April 6th, 2010 at 7:34 pm
It’s a bailout… I don’t really expect the govt to make any money. What really bothers me is that the govt is the only one absorbing losses (you should add the losses on the $1.5T MBS purchases at subsidized rates). no single shareholder, bondholder or employee of Goldman Sachs and others has lost a penny in the worst financial crisis since the Great Depression. Amazing…
April 6th, 2010 at 8:52 pm
What’s truly sad is that not one of the above irate respondents seems to realize that a Treasury “profit” would be a loss for the economy, and a Treasury “loss” is a gain for the economy. Further, taxpayers do not gain from Treasury “profits,” nor do they pay for Treasury losses. On the contrary, taxpayers profit when the Treasury takes a loss.
Rodger Malcolm Mitchell
April 6th, 2010 at 11:57 pm
Uh, FANNIE and FREDDIE are NOTHING like the private sector bailouts.
Those companies were created by and RUN BY the govt.
Outside FNM and FRE the entire bailout will be profitable.
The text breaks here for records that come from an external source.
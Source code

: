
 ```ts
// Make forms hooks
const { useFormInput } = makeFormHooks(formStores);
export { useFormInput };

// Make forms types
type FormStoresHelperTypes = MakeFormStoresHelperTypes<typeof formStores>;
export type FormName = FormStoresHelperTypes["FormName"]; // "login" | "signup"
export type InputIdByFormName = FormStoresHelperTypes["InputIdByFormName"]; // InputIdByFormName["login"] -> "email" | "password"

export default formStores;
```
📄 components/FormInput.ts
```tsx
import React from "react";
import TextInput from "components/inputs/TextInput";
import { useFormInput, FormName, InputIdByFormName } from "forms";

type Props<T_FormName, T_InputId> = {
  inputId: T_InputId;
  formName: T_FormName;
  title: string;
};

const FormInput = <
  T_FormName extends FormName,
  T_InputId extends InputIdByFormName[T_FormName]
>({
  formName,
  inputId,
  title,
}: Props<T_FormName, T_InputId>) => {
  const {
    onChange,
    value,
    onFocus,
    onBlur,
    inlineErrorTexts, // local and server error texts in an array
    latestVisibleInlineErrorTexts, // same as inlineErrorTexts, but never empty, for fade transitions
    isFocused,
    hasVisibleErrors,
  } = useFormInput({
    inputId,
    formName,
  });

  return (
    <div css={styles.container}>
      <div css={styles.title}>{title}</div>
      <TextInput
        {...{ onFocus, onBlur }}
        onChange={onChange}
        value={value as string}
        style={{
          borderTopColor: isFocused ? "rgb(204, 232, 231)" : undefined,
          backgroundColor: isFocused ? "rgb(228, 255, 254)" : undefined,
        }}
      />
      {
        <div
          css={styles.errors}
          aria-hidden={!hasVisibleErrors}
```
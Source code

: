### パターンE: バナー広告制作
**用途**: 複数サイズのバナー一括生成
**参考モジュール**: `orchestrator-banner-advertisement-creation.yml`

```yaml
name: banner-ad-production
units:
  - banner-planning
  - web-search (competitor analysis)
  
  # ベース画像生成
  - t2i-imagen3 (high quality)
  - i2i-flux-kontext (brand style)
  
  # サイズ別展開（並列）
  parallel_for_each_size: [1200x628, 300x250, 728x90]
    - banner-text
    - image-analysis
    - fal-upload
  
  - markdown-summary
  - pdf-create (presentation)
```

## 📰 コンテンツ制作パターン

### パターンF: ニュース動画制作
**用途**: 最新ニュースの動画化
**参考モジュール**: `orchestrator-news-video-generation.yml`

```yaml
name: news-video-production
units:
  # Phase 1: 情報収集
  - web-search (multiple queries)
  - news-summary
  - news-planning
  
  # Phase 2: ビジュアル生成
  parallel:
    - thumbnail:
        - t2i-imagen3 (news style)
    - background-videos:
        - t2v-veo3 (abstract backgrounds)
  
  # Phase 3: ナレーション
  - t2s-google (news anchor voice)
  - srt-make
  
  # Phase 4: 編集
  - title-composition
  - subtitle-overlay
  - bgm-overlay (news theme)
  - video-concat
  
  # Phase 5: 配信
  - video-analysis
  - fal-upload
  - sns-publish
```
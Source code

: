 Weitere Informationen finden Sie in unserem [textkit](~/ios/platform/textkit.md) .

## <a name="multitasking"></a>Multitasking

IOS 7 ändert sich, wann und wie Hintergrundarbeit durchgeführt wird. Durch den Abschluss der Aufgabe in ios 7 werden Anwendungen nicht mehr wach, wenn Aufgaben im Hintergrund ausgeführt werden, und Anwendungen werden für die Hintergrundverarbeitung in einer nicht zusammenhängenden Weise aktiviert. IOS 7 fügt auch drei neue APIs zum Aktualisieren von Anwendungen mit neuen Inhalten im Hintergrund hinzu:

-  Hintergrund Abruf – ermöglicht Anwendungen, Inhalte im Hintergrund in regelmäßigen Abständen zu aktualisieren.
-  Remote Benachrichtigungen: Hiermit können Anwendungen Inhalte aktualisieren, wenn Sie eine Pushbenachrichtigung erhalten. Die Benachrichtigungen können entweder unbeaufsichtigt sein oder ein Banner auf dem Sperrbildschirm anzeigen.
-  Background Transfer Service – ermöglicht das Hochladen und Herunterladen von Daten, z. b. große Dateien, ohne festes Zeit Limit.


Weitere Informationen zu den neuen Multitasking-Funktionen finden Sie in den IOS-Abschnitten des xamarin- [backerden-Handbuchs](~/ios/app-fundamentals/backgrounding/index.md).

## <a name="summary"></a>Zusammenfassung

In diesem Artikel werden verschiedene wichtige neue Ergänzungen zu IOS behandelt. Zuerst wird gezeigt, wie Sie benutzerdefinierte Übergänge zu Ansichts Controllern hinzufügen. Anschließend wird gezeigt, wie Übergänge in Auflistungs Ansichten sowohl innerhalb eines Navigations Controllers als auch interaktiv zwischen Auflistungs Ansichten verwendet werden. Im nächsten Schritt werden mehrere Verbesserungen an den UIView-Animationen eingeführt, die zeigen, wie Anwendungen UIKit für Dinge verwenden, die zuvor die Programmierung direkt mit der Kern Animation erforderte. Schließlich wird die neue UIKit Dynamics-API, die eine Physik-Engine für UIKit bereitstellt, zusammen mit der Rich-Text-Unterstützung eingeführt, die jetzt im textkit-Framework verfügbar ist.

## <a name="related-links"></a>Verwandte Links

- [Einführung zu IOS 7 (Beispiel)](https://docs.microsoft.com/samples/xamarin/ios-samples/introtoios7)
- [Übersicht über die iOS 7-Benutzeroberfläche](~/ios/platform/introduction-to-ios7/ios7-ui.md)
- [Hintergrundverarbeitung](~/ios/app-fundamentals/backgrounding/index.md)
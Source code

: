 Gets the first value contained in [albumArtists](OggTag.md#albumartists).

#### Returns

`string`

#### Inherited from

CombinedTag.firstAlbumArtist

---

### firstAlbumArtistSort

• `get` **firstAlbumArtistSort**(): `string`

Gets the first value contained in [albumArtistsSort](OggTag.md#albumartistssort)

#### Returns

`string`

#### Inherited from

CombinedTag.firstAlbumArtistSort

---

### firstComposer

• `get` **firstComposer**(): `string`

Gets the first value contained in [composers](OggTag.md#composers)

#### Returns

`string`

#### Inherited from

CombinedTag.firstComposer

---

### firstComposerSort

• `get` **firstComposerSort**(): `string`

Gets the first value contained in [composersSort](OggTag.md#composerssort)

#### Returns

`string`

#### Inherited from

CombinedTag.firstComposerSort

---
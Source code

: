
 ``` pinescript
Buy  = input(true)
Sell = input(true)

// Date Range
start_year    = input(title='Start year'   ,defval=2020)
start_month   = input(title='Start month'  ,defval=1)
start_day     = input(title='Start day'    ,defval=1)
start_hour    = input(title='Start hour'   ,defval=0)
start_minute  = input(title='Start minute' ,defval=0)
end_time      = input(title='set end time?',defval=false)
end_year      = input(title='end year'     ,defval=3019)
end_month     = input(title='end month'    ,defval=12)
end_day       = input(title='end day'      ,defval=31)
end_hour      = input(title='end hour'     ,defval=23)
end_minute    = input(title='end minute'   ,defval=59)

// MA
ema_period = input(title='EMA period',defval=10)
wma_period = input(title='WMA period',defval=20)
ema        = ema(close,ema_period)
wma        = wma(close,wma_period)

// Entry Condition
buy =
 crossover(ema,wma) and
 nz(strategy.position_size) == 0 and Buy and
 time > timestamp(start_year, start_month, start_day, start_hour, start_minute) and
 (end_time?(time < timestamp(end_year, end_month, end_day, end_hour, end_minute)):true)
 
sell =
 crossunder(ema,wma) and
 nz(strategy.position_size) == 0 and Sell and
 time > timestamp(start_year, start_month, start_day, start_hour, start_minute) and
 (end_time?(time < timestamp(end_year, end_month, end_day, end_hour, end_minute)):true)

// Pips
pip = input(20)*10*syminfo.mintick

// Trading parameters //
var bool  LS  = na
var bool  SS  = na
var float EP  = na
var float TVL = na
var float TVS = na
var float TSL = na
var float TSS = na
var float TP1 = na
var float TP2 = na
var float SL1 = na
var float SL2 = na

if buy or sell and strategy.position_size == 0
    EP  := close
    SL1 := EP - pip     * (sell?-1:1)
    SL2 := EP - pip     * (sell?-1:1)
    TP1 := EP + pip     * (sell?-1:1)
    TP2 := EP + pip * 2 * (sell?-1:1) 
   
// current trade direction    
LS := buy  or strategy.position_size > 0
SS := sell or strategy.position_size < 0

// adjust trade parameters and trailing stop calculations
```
The govt is up $10B on Citi alone.
Even FNM/FRE may end up profitable (all depends on how they finance). Fed sent treasury something like $100B last year. Expects more this year.
April 7th, 2010 at 12:05 am
The comments here don’t seem to understand the first thing about the financial numbers in TARP, Treasury, Fed or GSEs.
What was the taxpayer profit on TaRP to – JPM, GS, BAC, WFC, etc, etc. All is paid back with interest and warrants profit. $Bs in profit on each.
What is the currnt Mtm profit on Citi?
How much has the Fed sent Treasury in “profit” last 2 yrs? (answer – $150b)
Will the GSEs lose money? (Maybe, maybe not. They carry pretty well, about 6%)
Will the Fed lose money on bulk mortgage purchases? (NO! This is impossible. Basic understanding of MBS market)
April 7th, 2010 at 9:58 am
Me to a friend at the casino: “how you doing?”
Friend: “Great! I’m up $300 at Blackjack!”
I found out later he had also lost $2500 at Craps, but neglected to mention that part.
May 3rd, 2010 at 6:11 pm
@Ninsyboy – well put! Thank you.
May 3rd, 2010 at 6:21 pm
@cognos and RodgerMitchell – can you both elaborate just a hair? Somehow your conclusions do not jive with basic deductive reasoning.